When you are over your Nietzsche obsession, leaving Sils-Maria behind, passing by Lake Sils, and reaching the Maloja pass, you will be finally able to see her. Maira. She flows west through the Val Bregaglia into Italy, sourcing Lake Como, and finally reaching the Mediterranean Sea. But she doesn’t stop there. Sometimes she flows to Berlin. Sometimes she has to play something in one of Georg’s and Bobby’s 80*81 productions. Sometimes it was working for DAS MAGAZIN. Her grandmother’s house in Zuoz must be a dream. If it was to start a new religion, it would be her name to name it. For the time being it’s Berlin. It’s Heimat. It’s Jippie Ja Ja Jippie Jippie Jaay.
I knew Nikolai from a distance. He was part of the artist duo Future 7 with Florian Wojnar and Future 7 worked on the relation between collector and artist. With his great name and his great moustache I guessed Nikolai would spend his days in cafés reading Raymond Roussel and drinking Sherry all day. He seemed 27,4% Austrian and 27,4% Russian.
Some years later, when Future 7 had past, we met in Brazil with Arno Brandlhuber’s nomadic architecture class. We went from Sao Paulo by bus to Angra dos Reis, where the Germans had build an atomic plant between Rio and SP in the 1970s. A dark decade for Brazil while ruled by generals. The reactor Angra 1 is situated between the beach and a mountain, which tends to slip when it is raining. The Tupinamba Indians called it ‘Itaorna’, meaning ‘rotten stone’. At the time we were there Angra 3 was in prepartion, only the German money guarantee was missing. Even the great Lula da Silva wanted the second reactor. Our interventions however caused the obstruction of Angra 3 and all other projected nuclear plants in Brazil at least until 2030. (When We Were Good)

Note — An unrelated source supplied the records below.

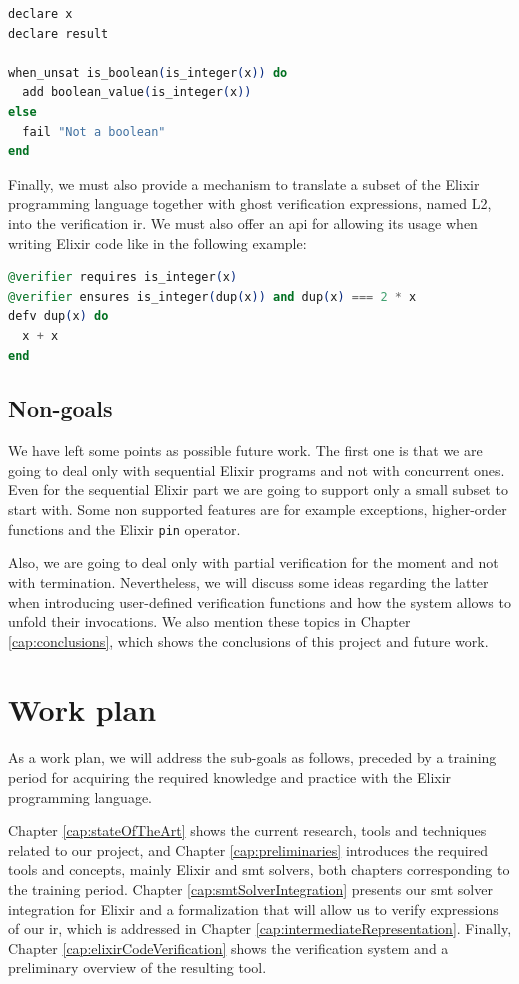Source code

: \begin{lstlisting}[language=elixir,numbers=none,frame=none]
declare x
declare result 

when_unsat is_boolean(is_integer(x)) do 
  add boolean_value(is_integer(x))
else 
  fail "Not a boolean"
end
\end{lstlisting}

Finally, we must also provide a mechanism to translate a subset of the Elixir
programming language together with ghost verification expressions, named L2,
into the verification \gls{ir}. We must also offer an \gls{api} for allowing its
usage when writing Elixir code like in the following example:

\begin{lstlisting}[language=elixir,numbers=none,frame=none]
@verifier requires is_integer(x)
@verifier ensures is_integer(dup(x)) and dup(x) === 2 * x
defv dup(x) do
  x + x
end
\end{lstlisting}

\subsection{Non-goals}

We have left some points as possible future work. The first one is that we are
going to deal only with sequential Elixir programs and not with concurrent ones.
Even for the sequential Elixir part we are going to support only a small subset 
to start with. Some non supported features are for example exceptions,
higher-order functions and the Elixir \verb|pin| operator.

Also, we are going to deal only with partial verification for the moment and not
with termination. Nevertheless, we will discuss some ideas regarding the latter
when introducing user-defined verification functions and how the system allows
to unfold their invocations. We also mention these topics in Chapter
\ref{cap:conclusions}, which shows the conclusions of this project and future
work.

\section{Work plan}

As a work plan, we will address the sub-goals as follows, preceded by a training
period for acquiring the required knowledge and practice with the Elixir
programming language.

Chapter \ref{cap:stateOfTheArt} shows the current research, tools and techniques
related to our project, and Chapter \ref{cap:preliminaries} introduces the
required tools and concepts, mainly Elixir and \acrshort{smt} solvers, both
chapters corresponding to the training period. Chapter
\ref{cap:smtSolverIntegration} presents our \acrshort{smt} solver integration
for Elixir and a formalization that will allow us to verify expressions of our
\gls{ir}, which is addressed in Chapter \ref{cap:intermediateRepresentation}.
Finally, Chapter \ref{cap:elixirCodeVerification} shows the verification system
and a preliminary overview of the resulting tool.
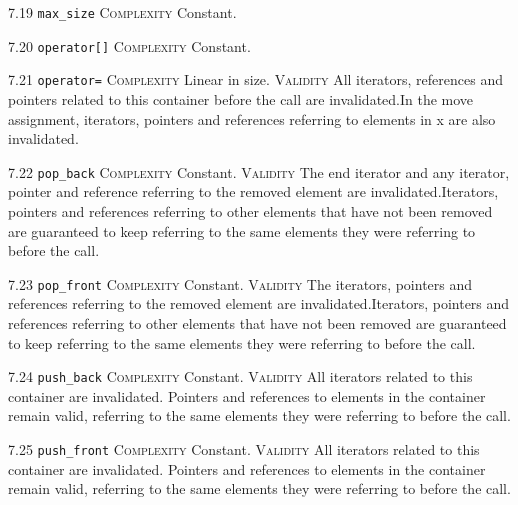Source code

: \noindent\textcolor{cgreen}{7.19 \texttt{max\_size}} \textsc{Complexity} Constant. \vspace{0.5em}

\noindent\textcolor{cgreen}{7.20 \texttt{operator[]}} \textsc{Complexity} Constant. \vspace{0.5em}

\noindent\textcolor{corange}{7.21 \texttt{operator=}} \textsc{Complexity} Linear in size. \textsc{Validity} All iterators, references and pointers related to this container before the call are invalidated.In the move assignment, iterators, pointers and references referring to elements in x are also invalidated.\vspace{0.5em}

\noindent\textcolor{cgreen}{7.22 \texttt{pop\_back}} \textsc{Complexity} Constant. \textsc{Validity} The end iterator and any iterator, pointer and reference referring to the removed element are invalidated.Iterators, pointers and references referring to other elements that have not been removed are guaranteed to keep referring to the same elements they were referring to before the call.\vspace{0.5em}

\noindent\textcolor{cgreen}{7.23 \texttt{pop\_front}} \textsc{Complexity} Constant. \textsc{Validity} The iterators, pointers and references referring to the removed element are invalidated.Iterators, pointers and references referring to other elements that have not been removed are guaranteed to keep referring to the same elements they were referring to before the call.\vspace{0.5em}

\noindent\textcolor{cgreen}{7.24 \texttt{push\_back}} \textsc{Complexity} Constant. \textsc{Validity} All iterators related to this container are invalidated. Pointers and references to elements in the container remain valid, referring to the same elements they were referring to before the call.\vspace{0.5em}

\noindent\textcolor{cgreen}{7.25 \texttt{push\_front}} \textsc{Complexity} Constant. \textsc{Validity} All iterators related to this container are invalidated. Pointers and references to elements in the container remain valid, referring to the same elements they were referring to before the call.\vspace{0.5em}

I still don’t know if Nikolai is or was studying at Arno’s class, doing his PhD or if he just comes along from time to time to these excursions. I know that he teaches in Zurich at the ETH with Karin Sander and I know that he is very active in Berlin when it comes to city planning––he even organizes some cool club of super smart architects. On the field trip to Brazil I got to know him as very clever and elegant and judicious, so maybe 0% Austrian, 0% Russian? And funny. And he has a lovely family.
PS: The only thing which made me slightly suspicious was––Nikolai is part of the Lichtenberg-Tower-4––that he doesn’t fancy the idea of a hill with goats between the towers. Too much of an image, too much of an artist’s idea, he said. He wants another tower built out of containers (see San Gimignano), which is nice. He wants projects, research and things like that. Okay. Even so Nikolai, with the hill you are already overruled.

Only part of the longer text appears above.